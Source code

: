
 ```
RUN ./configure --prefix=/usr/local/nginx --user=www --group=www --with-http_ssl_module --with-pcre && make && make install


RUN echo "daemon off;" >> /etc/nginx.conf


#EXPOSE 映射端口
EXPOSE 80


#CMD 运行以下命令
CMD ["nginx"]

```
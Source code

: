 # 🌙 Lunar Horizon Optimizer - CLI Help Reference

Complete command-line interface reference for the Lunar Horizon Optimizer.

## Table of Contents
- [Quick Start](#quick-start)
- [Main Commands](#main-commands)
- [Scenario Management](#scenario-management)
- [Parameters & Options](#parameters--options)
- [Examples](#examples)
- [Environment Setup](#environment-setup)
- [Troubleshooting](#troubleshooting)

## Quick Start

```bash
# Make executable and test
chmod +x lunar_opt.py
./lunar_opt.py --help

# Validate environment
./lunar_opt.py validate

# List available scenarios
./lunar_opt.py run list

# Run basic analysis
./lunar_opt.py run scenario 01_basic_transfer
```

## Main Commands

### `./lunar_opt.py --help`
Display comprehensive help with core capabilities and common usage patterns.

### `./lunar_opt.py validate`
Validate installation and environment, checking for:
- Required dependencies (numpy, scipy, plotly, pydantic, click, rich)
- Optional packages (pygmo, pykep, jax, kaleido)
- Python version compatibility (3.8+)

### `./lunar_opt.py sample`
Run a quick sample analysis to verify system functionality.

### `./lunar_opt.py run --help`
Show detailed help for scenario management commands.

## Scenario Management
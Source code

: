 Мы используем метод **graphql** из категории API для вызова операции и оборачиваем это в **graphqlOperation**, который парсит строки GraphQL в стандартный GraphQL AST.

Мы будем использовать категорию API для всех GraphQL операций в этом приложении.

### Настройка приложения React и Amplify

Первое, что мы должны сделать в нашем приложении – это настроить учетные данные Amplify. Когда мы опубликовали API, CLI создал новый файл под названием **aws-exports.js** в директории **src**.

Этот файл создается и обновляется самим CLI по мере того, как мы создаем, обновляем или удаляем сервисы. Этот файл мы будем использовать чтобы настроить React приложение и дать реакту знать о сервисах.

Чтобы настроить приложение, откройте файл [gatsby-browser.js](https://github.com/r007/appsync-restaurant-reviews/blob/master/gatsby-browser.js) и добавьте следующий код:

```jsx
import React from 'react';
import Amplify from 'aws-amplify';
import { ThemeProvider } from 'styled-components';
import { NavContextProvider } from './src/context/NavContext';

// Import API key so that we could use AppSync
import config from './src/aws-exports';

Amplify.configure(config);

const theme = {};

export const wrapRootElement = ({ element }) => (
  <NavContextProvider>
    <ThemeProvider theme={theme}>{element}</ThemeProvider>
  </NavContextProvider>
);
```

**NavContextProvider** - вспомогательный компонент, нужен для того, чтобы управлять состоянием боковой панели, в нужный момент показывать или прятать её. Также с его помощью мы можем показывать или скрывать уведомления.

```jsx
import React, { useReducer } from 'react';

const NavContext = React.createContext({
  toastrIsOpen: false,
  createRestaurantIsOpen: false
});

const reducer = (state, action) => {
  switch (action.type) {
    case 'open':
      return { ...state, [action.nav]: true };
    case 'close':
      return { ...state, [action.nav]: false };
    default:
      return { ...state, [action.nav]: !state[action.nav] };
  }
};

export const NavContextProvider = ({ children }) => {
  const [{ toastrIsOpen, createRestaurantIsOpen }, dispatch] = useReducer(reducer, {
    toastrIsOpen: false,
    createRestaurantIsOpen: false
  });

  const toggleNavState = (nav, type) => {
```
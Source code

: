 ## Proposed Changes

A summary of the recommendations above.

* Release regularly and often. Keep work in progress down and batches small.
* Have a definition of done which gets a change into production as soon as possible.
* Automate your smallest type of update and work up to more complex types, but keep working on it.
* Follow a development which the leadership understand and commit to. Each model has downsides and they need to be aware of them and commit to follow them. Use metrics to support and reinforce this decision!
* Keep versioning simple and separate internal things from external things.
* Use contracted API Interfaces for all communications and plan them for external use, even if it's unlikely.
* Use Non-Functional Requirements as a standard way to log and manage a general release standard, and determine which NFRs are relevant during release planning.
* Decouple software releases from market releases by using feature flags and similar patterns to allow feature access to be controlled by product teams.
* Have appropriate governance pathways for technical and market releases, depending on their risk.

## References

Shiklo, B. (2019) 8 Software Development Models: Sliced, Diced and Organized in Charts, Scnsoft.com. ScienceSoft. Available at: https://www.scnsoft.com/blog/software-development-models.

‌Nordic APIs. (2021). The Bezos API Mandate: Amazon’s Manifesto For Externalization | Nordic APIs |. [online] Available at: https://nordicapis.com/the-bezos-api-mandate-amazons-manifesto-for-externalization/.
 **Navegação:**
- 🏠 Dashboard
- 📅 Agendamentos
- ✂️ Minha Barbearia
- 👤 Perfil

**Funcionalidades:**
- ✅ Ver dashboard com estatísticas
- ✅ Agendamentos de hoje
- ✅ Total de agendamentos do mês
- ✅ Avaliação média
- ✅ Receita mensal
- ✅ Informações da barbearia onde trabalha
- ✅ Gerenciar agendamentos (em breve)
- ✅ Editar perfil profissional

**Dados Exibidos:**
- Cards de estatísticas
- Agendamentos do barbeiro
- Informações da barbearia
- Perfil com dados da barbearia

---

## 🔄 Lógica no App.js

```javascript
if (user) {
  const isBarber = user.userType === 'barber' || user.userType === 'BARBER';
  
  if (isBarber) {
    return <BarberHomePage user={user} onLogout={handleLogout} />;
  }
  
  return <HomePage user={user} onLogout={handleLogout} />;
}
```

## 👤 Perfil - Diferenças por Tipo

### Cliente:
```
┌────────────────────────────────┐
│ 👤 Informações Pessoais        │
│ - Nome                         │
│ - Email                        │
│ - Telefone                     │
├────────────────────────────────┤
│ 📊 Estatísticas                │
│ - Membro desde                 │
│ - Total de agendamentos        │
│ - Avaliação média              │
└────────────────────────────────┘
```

**Problem:** Print only the lines from the top of the data above down to the line holding "### Настройка приложения React и Amplify", inclusive.

**Result of this exercise:**
Source code

:
 ```
RUN ./configure --prefix=/usr/local/nginx --user=www --group=www --with-http_ssl_module --with-pcre && make && make install


RUN echo "daemon off;" >> /etc/nginx.conf


#EXPOSE 映射端口
EXPOSE 80


#CMD 运行以下命令
CMD ["nginx"]

```
Source code

: # 🌙 Lunar Horizon Optimizer - CLI Help Reference

Complete command-line interface reference for the Lunar Horizon Optimizer.

## Table of Contents
- [Quick Start](#quick-start)
- [Main Commands](#main-commands)
- [Scenario Management](#scenario-management)
- [Parameters & Options](#parameters--options)
- [Examples](#examples)
- [Environment Setup](#environment-setup)
- [Troubleshooting](#troubleshooting)

## Quick Start

```bash
# Make executable and test
chmod +x lunar_opt.py
./lunar_opt.py --help

# Validate environment
./lunar_opt.py validate

# List available scenarios
./lunar_opt.py run list

# Run basic analysis
./lunar_opt.py run scenario 01_basic_transfer
```

## Main Commands

### `./lunar_opt.py --help`
Display comprehensive help with core capabilities and common usage patterns.

### `./lunar_opt.py validate`
Validate installation and environment, checking for:
- Required dependencies (numpy, scipy, plotly, pydantic, click, rich)
- Optional packages (pygmo, pykep, jax, kaleido)
- Python version compatibility (3.8+)

### `./lunar_opt.py sample`
Run a quick sample analysis to verify system functionality.

### `./lunar_opt.py run --help`
Show detailed help for scenario management commands.

## Scenario Management
Source code

: Мы используем метод **graphql** из категории API для вызова операции и оборачиваем это в **graphqlOperation**, который парсит строки GraphQL в стандартный GraphQL AST.

Мы будем использовать категорию API для всех GraphQL операций в этом приложении.

### Настройка приложения React и Amplify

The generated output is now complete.